====== AVAILABLE DATA

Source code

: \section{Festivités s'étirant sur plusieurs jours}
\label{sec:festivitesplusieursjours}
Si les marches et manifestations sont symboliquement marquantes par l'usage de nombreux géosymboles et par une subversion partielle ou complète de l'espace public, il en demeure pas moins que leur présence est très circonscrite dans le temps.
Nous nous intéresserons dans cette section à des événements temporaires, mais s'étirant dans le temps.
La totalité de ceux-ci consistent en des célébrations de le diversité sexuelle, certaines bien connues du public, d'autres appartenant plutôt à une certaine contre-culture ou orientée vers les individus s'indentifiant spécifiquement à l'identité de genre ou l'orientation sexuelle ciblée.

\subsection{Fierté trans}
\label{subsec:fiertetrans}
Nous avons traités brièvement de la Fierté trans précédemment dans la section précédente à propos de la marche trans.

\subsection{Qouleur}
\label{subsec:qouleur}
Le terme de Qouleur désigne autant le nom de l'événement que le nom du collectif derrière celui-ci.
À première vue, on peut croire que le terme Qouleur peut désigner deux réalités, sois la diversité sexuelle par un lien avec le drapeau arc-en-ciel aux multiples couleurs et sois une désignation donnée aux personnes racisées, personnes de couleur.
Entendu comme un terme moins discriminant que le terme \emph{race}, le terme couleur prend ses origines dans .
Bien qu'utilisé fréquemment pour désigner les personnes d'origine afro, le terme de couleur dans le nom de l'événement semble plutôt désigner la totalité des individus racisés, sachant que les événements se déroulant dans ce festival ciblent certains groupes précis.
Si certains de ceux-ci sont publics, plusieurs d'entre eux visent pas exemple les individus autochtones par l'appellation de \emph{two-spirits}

============

### WHAT THE TASK ASKS
Would you reproduce the whole listing exactly as it stands?

### EXERCISE RESPONSE
Source code

: \section{Festivités s'étirant sur plusieurs jours}
\label{sec:festivitesplusieursjours}
Si les marches et manifestations sont symboliquement marquantes par l'usage de nombreux géosymboles et par une subversion partielle ou complète de l'espace public, il en demeure pas moins que leur présence est très circonscrite dans le temps.
Nous nous intéresserons dans cette section à des événements temporaires, mais s'étirant dans le temps.
La totalité de ceux-ci consistent en des célébrations de le diversité sexuelle, certaines bien connues du public, d'autres appartenant plutôt à une certaine contre-culture ou orientée vers les individus s'indentifiant spécifiquement à l'identité de genre ou l'orientation sexuelle ciblée.

\subsection{Fierté trans}
\label{subsec:fiertetrans}
Nous avons traités brièvement de la Fierté trans précédemment dans la section précédente à propos de la marche trans.

\subsection{Qouleur}
\label{subsec:qouleur}
Le terme de Qouleur désigne autant le nom de l'événement que le nom du collectif derrière celui-ci.
À première vue, on peut croire que le terme Qouleur peut désigner deux réalités, sois la diversité sexuelle par un lien avec le drapeau arc-en-ciel aux multiples couleurs et sois une désignation donnée aux personnes racisées, personnes de couleur.
Entendu comme un terme moins discriminant que le terme \emph{race}, le terme couleur prend ses origines dans .
Bien qu'utilisé fréquemment pour désigner les personnes d'origine afro, le terme de couleur dans le nom de l'événement semble plutôt désigner la totalité des individus racisés, sachant que les événements se déroulant dans ce festival ciblent certains groupes précis.
Si certains de ceux-ci sont publics, plusieurs d'entre eux visent pas exemple les individus autochtones par l'appellation de \emph{two-spirits}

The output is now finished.